Der Anlassfall findet sich auch im aktuellen Steiermark-Bericht der Volksanwaltschaft, der im Jänner im Landtag Steiermark behandelt wurde. Ursprünglich hatte die Volksanwaltschaft auf das Thema bereits 2019 in einem Sonderbericht aufmerksam gemacht. „Seitdem gab es viele Diskussionen und verbale Unterstützung, auch einige Pilotprojekte laufen, aber immer noch werden Beschäftigte in sogenannten ‚Behindertenwerkstätten‘ mit einem Taschengeld abgespeist, und sie haben keine Chance, sich eine eigenständige Alterssicherung aufzubauen, weil sie nicht pensionsversichert sind.“
Eine Frau mit einer Behinderung war gezwungen, sich trotz extrem niedrigen Einkommens selbst in der Krankversicherung zu versichern. Sie erhielt die Leistungen „Trainingswohnen für Menschen mit Behinderung'' und „Teilhabe an Beschäftigung in der Arbeitswelt'' im Rahmen der Behindertenhilfe. Dadurch war es ihr möglich, in einer Einrichtung für Menschen mit Behinderungen zu arbeiten. Sie erhielt 165 Euro Familienbeihilfe, den Kinderabsetzbetrag von 58 Euro sowie eine Prämie von 56 Euro (Teilhabe an Beschäftigung in der Arbeitswelt), also insgesamt 279 Euro an Einkommen im Sinn des Steiermärkischen Behindertengesetzes (StBHG).

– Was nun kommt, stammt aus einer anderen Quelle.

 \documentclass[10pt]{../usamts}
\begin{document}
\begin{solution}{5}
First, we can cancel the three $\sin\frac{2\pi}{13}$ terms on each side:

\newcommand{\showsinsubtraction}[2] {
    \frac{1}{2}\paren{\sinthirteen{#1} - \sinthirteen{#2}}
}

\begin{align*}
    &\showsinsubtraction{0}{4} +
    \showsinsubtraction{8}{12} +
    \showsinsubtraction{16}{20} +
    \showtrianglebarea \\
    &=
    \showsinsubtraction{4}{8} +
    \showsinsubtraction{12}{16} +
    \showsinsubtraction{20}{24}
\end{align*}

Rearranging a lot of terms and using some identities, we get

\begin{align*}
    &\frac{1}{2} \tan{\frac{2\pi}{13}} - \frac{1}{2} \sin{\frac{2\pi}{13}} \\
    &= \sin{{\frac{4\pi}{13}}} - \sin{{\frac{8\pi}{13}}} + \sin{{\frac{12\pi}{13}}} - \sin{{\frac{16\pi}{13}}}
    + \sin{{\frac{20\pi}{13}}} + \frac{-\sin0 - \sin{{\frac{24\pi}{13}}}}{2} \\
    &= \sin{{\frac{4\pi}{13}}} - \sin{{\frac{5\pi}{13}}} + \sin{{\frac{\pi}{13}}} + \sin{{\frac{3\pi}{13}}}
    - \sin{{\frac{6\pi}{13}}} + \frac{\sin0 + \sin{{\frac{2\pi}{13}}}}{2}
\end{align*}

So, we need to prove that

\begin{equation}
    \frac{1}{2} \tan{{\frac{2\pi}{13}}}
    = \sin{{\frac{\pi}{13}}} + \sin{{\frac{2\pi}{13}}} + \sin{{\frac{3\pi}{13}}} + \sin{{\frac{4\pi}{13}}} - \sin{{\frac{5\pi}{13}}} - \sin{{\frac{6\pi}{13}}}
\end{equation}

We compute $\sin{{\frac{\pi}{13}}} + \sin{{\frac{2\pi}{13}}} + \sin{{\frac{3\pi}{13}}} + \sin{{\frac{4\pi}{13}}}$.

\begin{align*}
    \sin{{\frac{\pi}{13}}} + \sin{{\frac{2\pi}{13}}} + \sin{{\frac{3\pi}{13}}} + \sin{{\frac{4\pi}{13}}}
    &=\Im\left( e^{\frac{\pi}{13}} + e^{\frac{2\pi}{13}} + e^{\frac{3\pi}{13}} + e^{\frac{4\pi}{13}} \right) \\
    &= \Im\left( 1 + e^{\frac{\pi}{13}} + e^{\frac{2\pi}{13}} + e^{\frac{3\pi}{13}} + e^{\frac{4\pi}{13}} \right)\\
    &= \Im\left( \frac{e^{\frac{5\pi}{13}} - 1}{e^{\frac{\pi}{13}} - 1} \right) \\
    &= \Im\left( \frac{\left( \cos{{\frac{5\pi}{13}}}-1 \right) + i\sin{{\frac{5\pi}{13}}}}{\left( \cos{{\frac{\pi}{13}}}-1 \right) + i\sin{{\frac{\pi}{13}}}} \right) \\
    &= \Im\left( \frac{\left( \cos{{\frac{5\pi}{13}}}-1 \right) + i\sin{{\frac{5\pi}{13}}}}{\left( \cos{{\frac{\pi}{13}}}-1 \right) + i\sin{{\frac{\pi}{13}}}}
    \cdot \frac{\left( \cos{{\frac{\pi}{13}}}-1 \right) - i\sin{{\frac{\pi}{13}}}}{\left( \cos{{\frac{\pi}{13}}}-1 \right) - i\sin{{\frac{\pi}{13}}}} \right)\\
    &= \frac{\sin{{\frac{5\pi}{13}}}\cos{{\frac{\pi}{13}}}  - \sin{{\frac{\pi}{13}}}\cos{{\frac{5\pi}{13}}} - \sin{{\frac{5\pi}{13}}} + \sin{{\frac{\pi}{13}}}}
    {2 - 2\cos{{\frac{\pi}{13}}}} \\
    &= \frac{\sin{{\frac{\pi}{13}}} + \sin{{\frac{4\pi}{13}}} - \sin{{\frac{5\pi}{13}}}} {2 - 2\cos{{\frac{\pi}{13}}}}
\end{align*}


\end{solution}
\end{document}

Widerspruch zur UN-Behindertenrechtskonvention (UN-BRK)
Krankenversichert war sie nicht, sie musste sich also selbst versichern und dafür 114 Euro bezahlen. Paradoxerweise wäre sie krankenversichert gewesen, wenn sie nicht gearbeitet hätte. Deshalb hat ihr die Behörde geraten, zu Hause zu bleiben und keiner Beschäftigung nachzugehen. Volksanwalt Achitz: „Das steht klar im Widerspruch zur UN-Behindertenrechtskonvention, zu deren Umsetzung sich Österreich verpflichtet hat. Menschen mit Behinderung haben das Recht auf ein möglichst selbstbestimmtes Leben, und dazu gehört natürlich auch, dass sie einer Arbeit nachgehen können.“
Die Volksanwaltschaft richtete in ihrem Sonderbericht folgende Empfehlungen an die Bundesregierung und an alle Landesregierungen:
- die Einteilung von Menschen mit Behinderung in arbeitsfähige und nicht arbeitsfähige (unter 50 Prozent Arbeitsfähigkeit) abzuschaffen,
- eine eigene, auf ihre Tätigkeit bezogene, sozialversicherungsrechtliche Absicherung für Menschen, die in Beschäftigungstherapiewerkstätten arbeiten, zu schaffen,
- neue Modelle der Entlohnung anstelle des bisherigen „Taschengeldsystems“ zu prüfen.